Nevertheless, schizophrenia and bipolar disorder are considered as polygenic conditions. In an additive model, the total genetic liability illness is then the sum of the probabilities contributed by all of the polygenes. Furthermore, as complex conditions, convey elaborate heterogeneity, multiple genes may combine to produce illness in a variety of different ways.

Besides, schizophrenia and bipolar disorder are the aftermath of a complex gene-environmental implication whose epigenetic factors have been proposed of noteworthy importance (55–58). DNA methylation, one of the epigenetic mechanisms, plays a critical role in modification of gene expression; in such a way that thoroughgoing DNA methylation is important not only for early in-utero life, but also throughout the life. Methylation may be influenced by some genes, including genes involved in 1-carbon pathway as MTHFR (59). Thus, more well-designed genetic studies should address the interaction between epigenetic mechanisms, MTHFR and both schizophrenia and bipolar disorder.

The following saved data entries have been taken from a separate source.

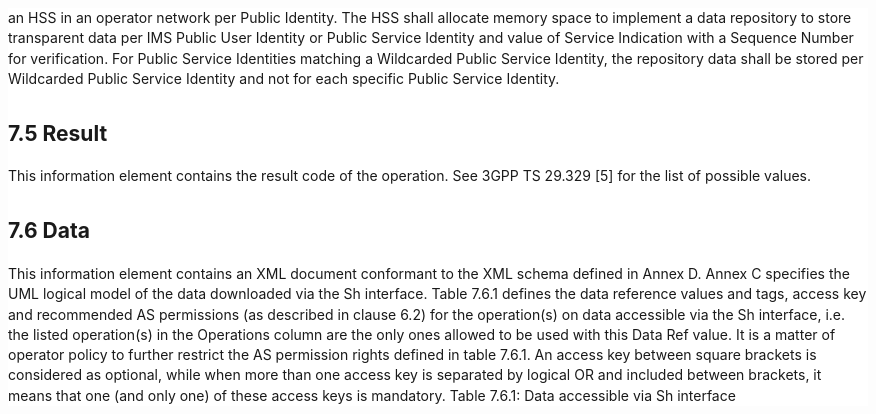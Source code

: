 an HSS in an operator network per Public Identity. The HSS shall allocate
memory space to implement a data repository to store transparent data per IMS
Public User Identity or Public Service Identity and value of Service
Indication with a Sequence Number for verification. For Public Service
Identities matching a Wildcarded Public Service Identity, the repository data
shall be stored per Wildcarded Public Service Identity and not for each
specific Public Service Identity.
## 7.5 Result
This information element contains the result code of the operation. See 3GPP
TS 29.329 [5] for the list of possible values.
## 7.6 Data
This information element contains an XML document conformant to the XML schema
defined in Annex D.
Annex C specifies the UML logical model of the data downloaded via the Sh
interface.
Table 7.6.1 defines the data reference values and tags, access key and
recommended AS permissions (as described in clause 6.2) for the operation(s)
on data accessible via the Sh interface, i.e. the listed operation(s) in the
Operations column are the only ones allowed to be used with this Data Ref
value. It is a matter of operator policy to further restrict the AS permission
rights defined in table 7.6.1.
An access key between square brackets is considered as optional, while when
more than one access key is separated by logical OR and included between
brackets, it means that one (and only one) of these access keys is mandatory.
Table 7.6.1: Data accessible via Sh interface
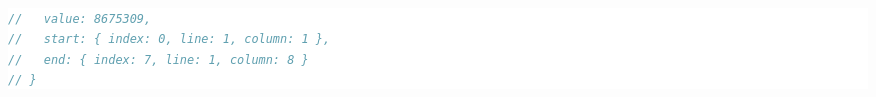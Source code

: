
 ```ts
//   value: 8675309,
//   start: { index: 0, line: 1, column: 1 },
//   end: { index: 7, line: 1, column: 8 }
// }
```
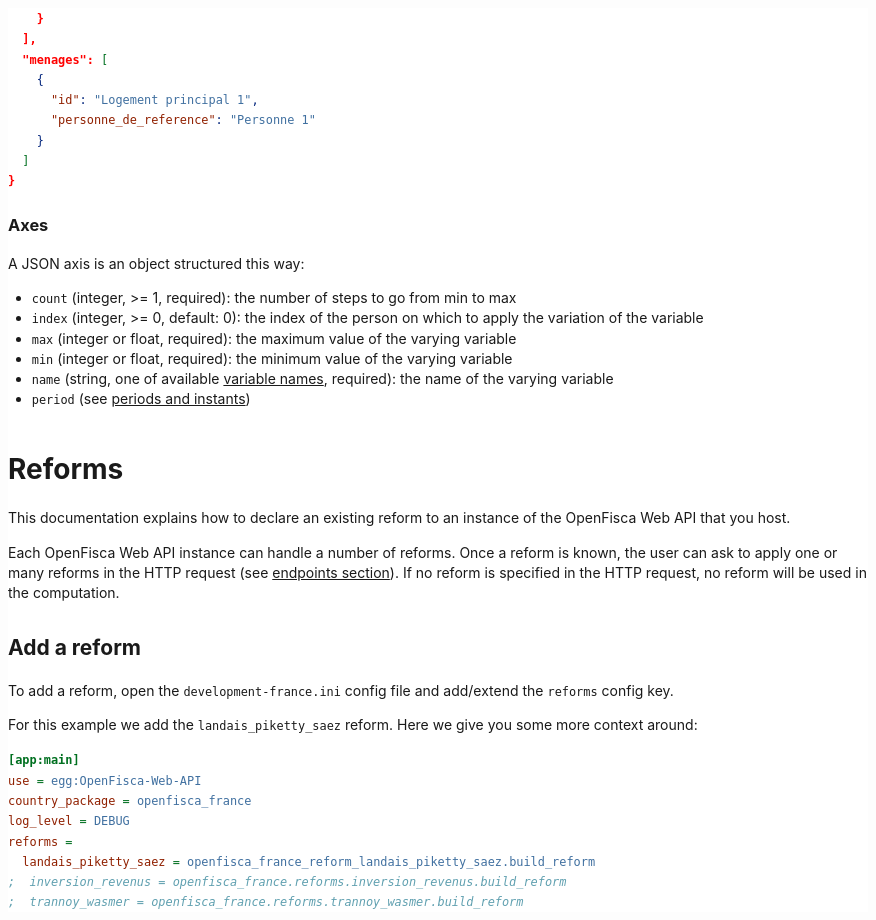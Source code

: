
 ```json
    }
  ],
  "menages": [
    {
      "id": "Logement principal 1",
      "personne_de_reference": "Personne 1"
    }
  ]
}
```

### Axes

A JSON axis is an object structured this way:
* `count` (integer, >= 1, required): the number of steps to go from min to max
* `index` (integer, >= 0, default: 0): the index of the person on which to apply the variation of the variable
* `max` (integer or float, required): the maximum value of the varying variable
* `min` (integer or float, required): the minimum value of the varying variable
* `name` (string, one of available [variable names](https://legislation.openfisca.fr/variables), required): the name of the varying variable
* `period` (see [periods and instants](../periodsinstants.md))

# Reforms

This documentation explains how to declare an existing reform to an instance of the OpenFisca Web API that you host.

Each OpenFisca Web API instance can handle a number of reforms.
Once a reform is known, the user can ask to apply one or many reforms in the HTTP request
(see [endpoints section](#endpoints)). If no reform is specified in the HTTP request,
no reform will be used in the computation.

## Add a reform

To add a reform, open the `development-france.ini` config file and add/extend the `reforms` config key.

For this example we add the `landais_piketty_saez` reform. Here we give you some more context around:

```ini
[app:main]
use = egg:OpenFisca-Web-API
country_package = openfisca_france
log_level = DEBUG
reforms =
  landais_piketty_saez = openfisca_france_reform_landais_piketty_saez.build_reform
;  inversion_revenus = openfisca_france.reforms.inversion_revenus.build_reform
;  trannoy_wasmer = openfisca_france.reforms.trannoy_wasmer.build_reform
```
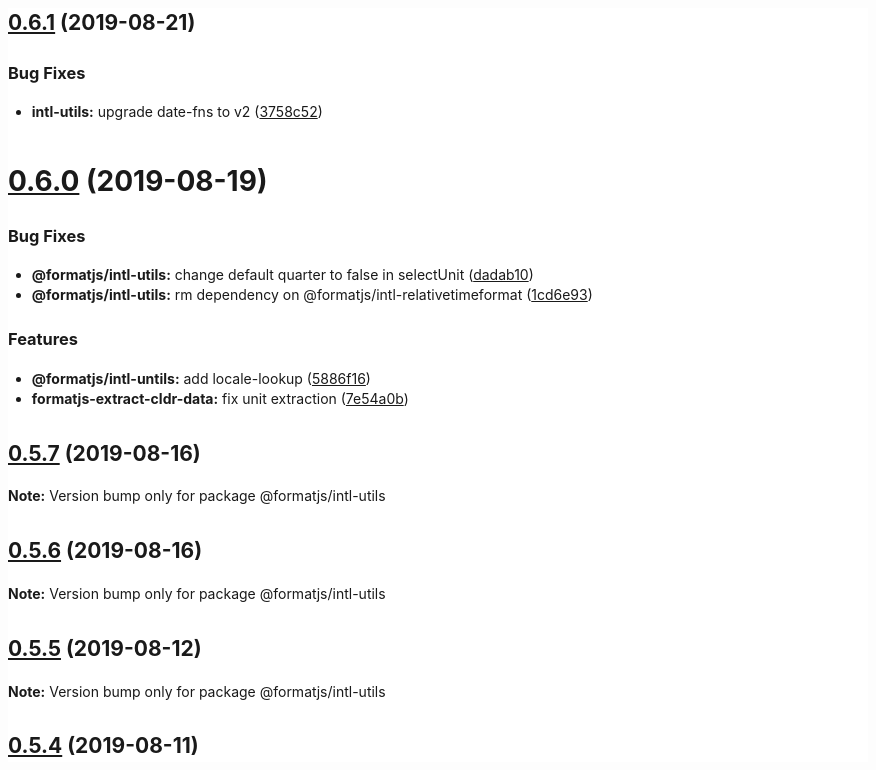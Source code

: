 ## [0.6.1](https://github.com/formatjs/formatjs/compare/@formatjs/intl-utils@0.6.0...@formatjs/intl-utils@0.6.1) (2019-08-21)

### Bug Fixes

* **intl-utils:** upgrade date-fns to v2 ([3758c52](https://github.com/formatjs/formatjs/commit/3758c52))

# [0.6.0](https://github.com/formatjs/formatjs/compare/@formatjs/intl-utils@0.5.7...@formatjs/intl-utils@0.6.0) (2019-08-19)

### Bug Fixes

* **@formatjs/intl-utils:** change default quarter to false in selectUnit ([dadab10](https://github.com/formatjs/formatjs/commit/dadab10))
* **@formatjs/intl-utils:** rm dependency on @formatjs/intl-relativetimeformat ([1cd6e93](https://github.com/formatjs/formatjs/commit/1cd6e93))

### Features

* **@formatjs/intl-untils:** add locale-lookup ([5886f16](https://github.com/formatjs/formatjs/commit/5886f16))
* **formatjs-extract-cldr-data:** fix unit extraction ([7e54a0b](https://github.com/formatjs/formatjs/commit/7e54a0b))

## [0.5.7](https://github.com/formatjs/formatjs/compare/@formatjs/intl-utils@0.5.6...@formatjs/intl-utils@0.5.7) (2019-08-16)

**Note:** Version bump only for package @formatjs/intl-utils

## [0.5.6](https://github.com/formatjs/formatjs/compare/@formatjs/intl-utils@0.5.5...@formatjs/intl-utils@0.5.6) (2019-08-16)

**Note:** Version bump only for package @formatjs/intl-utils

## [0.5.5](https://github.com/formatjs/formatjs/compare/@formatjs/intl-utils@0.5.4...@formatjs/intl-utils@0.5.5) (2019-08-12)

**Note:** Version bump only for package @formatjs/intl-utils

## [0.5.4](https://github.com/formatjs/formatjs/compare/@formatjs/intl-utils@0.5.3...@formatjs/intl-utils@0.5.4) (2019-08-11)
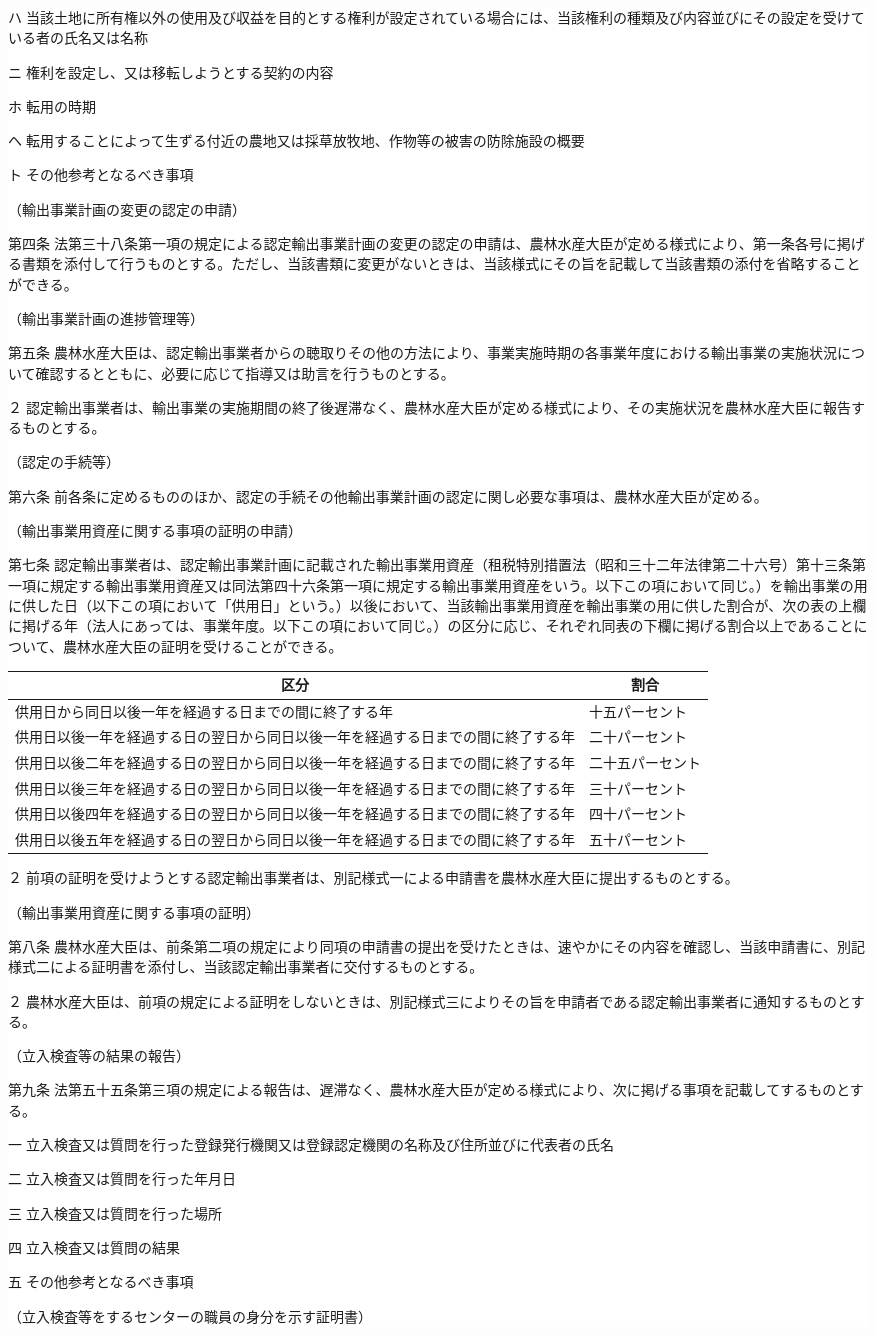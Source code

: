 ハ 当該土地に所有権以外の使用及び収益を目的とする権利が設定されている場合には、当該権利の種類及び内容並びにその設定を受けている者の氏名又は名称

ニ 権利を設定し、又は移転しようとする契約の内容

ホ 転用の時期

ヘ 転用することによって生ずる付近の農地又は採草放牧地、作物等の被害の防除施設の概要

ト その他参考となるべき事項

（輸出事業計画の変更の認定の申請）

第四条 法第三十八条第一項の規定による認定輸出事業計画の変更の認定の申請は、農林水産大臣が定める様式により、第一条各号に掲げる書類を添付して行うものとする。ただし、当該書類に変更がないときは、当該様式にその旨を記載して当該書類の添付を省略することができる。

（輸出事業計画の進捗管理等）

第五条 農林水産大臣は、認定輸出事業者からの聴取りその他の方法により、事業実施時期の各事業年度における輸出事業の実施状況について確認するとともに、必要に応じて指導又は助言を行うものとする。

２ 認定輸出事業者は、輸出事業の実施期間の終了後遅滞なく、農林水産大臣が定める様式により、その実施状況を農林水産大臣に報告するものとする。

（認定の手続等）

第六条 前各条に定めるもののほか、認定の手続その他輸出事業計画の認定に関し必要な事項は、農林水産大臣が定める。

（輸出事業用資産に関する事項の証明の申請）

第七条 認定輸出事業者は、認定輸出事業計画に記載された輸出事業用資産（租税特別措置法（昭和三十二年法律第二十六号）第十三条第一項に規定する輸出事業用資産又は同法第四十六条第一項に規定する輸出事業用資産をいう。以下この項において同じ。）を輸出事業の用に供した日（以下この項において「供用日」という。）以後において、当該輸出事業用資産を輸出事業の用に供した割合が、次の表の上欄に掲げる年（法人にあっては、事業年度。以下この項において同じ。）の区分に応じ、それぞれ同表の下欄に掲げる割合以上であることについて、農林水産大臣の証明を受けることができる。

区分 | 割合  
---|---  
供用日から同日以後一年を経過する日までの間に終了する年 | 十五パーセント  
供用日以後一年を経過する日の翌日から同日以後一年を経過する日までの間に終了する年 | 二十パーセント  
供用日以後二年を経過する日の翌日から同日以後一年を経過する日までの間に終了する年 | 二十五パーセント  
供用日以後三年を経過する日の翌日から同日以後一年を経過する日までの間に終了する年 | 三十パーセント  
供用日以後四年を経過する日の翌日から同日以後一年を経過する日までの間に終了する年 | 四十パーセント  
供用日以後五年を経過する日の翌日から同日以後一年を経過する日までの間に終了する年 | 五十パーセント  
  
２ 前項の証明を受けようとする認定輸出事業者は、別記様式一による申請書を農林水産大臣に提出するものとする。

（輸出事業用資産に関する事項の証明）

第八条 農林水産大臣は、前条第二項の規定により同項の申請書の提出を受けたときは、速やかにその内容を確認し、当該申請書に、別記様式二による証明書を添付し、当該認定輸出事業者に交付するものとする。

２ 農林水産大臣は、前項の規定による証明をしないときは、別記様式三によりその旨を申請者である認定輸出事業者に通知するものとする。

（立入検査等の結果の報告）

第九条 法第五十五条第三項の規定による報告は、遅滞なく、農林水産大臣が定める様式により、次に掲げる事項を記載してするものとする。

一 立入検査又は質問を行った登録発行機関又は登録認定機関の名称及び住所並びに代表者の氏名

二 立入検査又は質問を行った年月日

三 立入検査又は質問を行った場所

四 立入検査又は質問の結果

五 その他参考となるべき事項

（立入検査等をするセンターの職員の身分を示す証明書）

In this sense, one of the nearly all limitations of the previous studies, and of course, the present study, is dismissal of the role of environmental issues in case recruitment. Furthermore, the impact of psychotropic medications and eliciting drug abuse on gene expression may convey a subject for future studies to elucidate possible roles of the environmental issues. It is no surprise that future studies strive to elicit more hidden environmental factors which potentially affect genetic vulnerabilities in view of great discrepancies noted in heretofore studies.

However, the present and some previous studies failed to elucidate possible interaction between MTHFR C677T polymorphism and vulnerability to schizophrenia and bipolar disorder; still associations have been revealed in performed meta-analyses (60, 61) that warrant further studies with more precise methodology and larger populations.